[What needs to be done] With the exception of the pictures, write out the data below precisely.

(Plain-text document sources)
*****
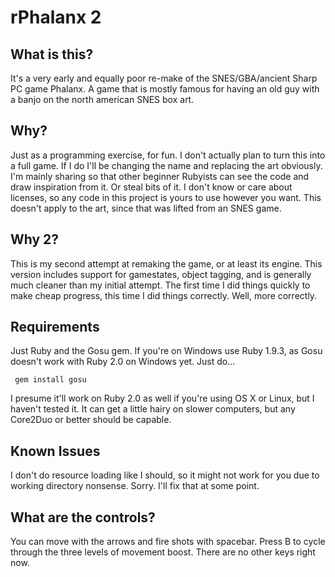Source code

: # rPhalanx 2

## What is this?
It's a very early and equally poor re-make of the SNES/GBA/ancient Sharp PC game Phalanx.  A game that is mostly famous for having an old guy with a banjo on the north american SNES box art.

## Why?
Just as a programming exercise, for fun.  I don't actually plan to turn this into a full game.  If I do I'll be changing the name and replacing the art obviously.  I'm mainly sharing so that other beginner Rubyists can see the code and draw inspiration from it.  Or steal bits of it.  I don't know or care about licenses, so any code in this project is yours to use however you want.  This doesn't apply to the art, since that was lifted from an SNES game.

## Why 2?
This is my second attempt at remaking the game, or at least its engine.  This version includes support for gamestates, object tagging, and is generally much cleaner than my initial attempt.  The first time I did things quickly to make cheap progress, this time I did things correctly.  Well, more correctly.

## Requirements
Just Ruby and the Gosu gem.  If you're on Windows use Ruby 1.9.3, as Gosu doesn't work with Ruby 2.0 on Windows yet.  Just do...

     gem install gosu

I presume it'll work on Ruby 2.0 as well if you're using OS X or Linux, but I haven't tested it.  It can get a little hairy on slower computers, but any Core2Duo or better should be capable.

## Known Issues
I don't do resource loading like I should, so it might not work for you due to working directory nonsense.  Sorry.  I'll fix that at some point.

## What are the controls?
You can move with the arrows and fire shots with spacebar.  Press B to cycle through the three levels of movement boost.  There are no other keys right now.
*****
[Task answer]
Source code

: # rPhalanx 2

## What is this?
It's a very early and equally poor re-make of the SNES/GBA/ancient Sharp PC game Phalanx.  A game that is mostly famous for having an old guy with a banjo on the north american SNES box art.

## Why?
Just as a programming exercise, for fun.  I don't actually plan to turn this into a full game.  If I do I'll be changing the name and replacing the art obviously.  I'm mainly sharing so that other beginner Rubyists can see the code and draw inspiration from it.  Or steal bits of it.  I don't know or care about licenses, so any code in this project is yours to use however you want.  This doesn't apply to the art, since that was lifted from an SNES game.

## Why 2?
This is my second attempt at remaking the game, or at least its engine.  This version includes support for gamestates, object tagging, and is generally much cleaner than my initial attempt.  The first time I did things quickly to make cheap progress, this time I did things correctly.  Well, more correctly.

## Requirements
Just Ruby and the Gosu gem.  If you're on Windows use Ruby 1.9.3, as Gosu doesn't work with Ruby 2.0 on Windows yet.  Just do...

     gem install gosu

I presume it'll work on Ruby 2.0 as well if you're using OS X or Linux, but I haven't tested it.  It can get a little hairy on slower computers, but any Core2Duo or better should be capable.

## Known Issues
I don't do resource loading like I should, so it might not work for you due to working directory nonsense.  Sorry.  I'll fix that at some point.

## What are the controls?
You can move with the arrows and fire shots with spacebar.  Press B to cycle through the three levels of movement boost.  There are no other keys right now.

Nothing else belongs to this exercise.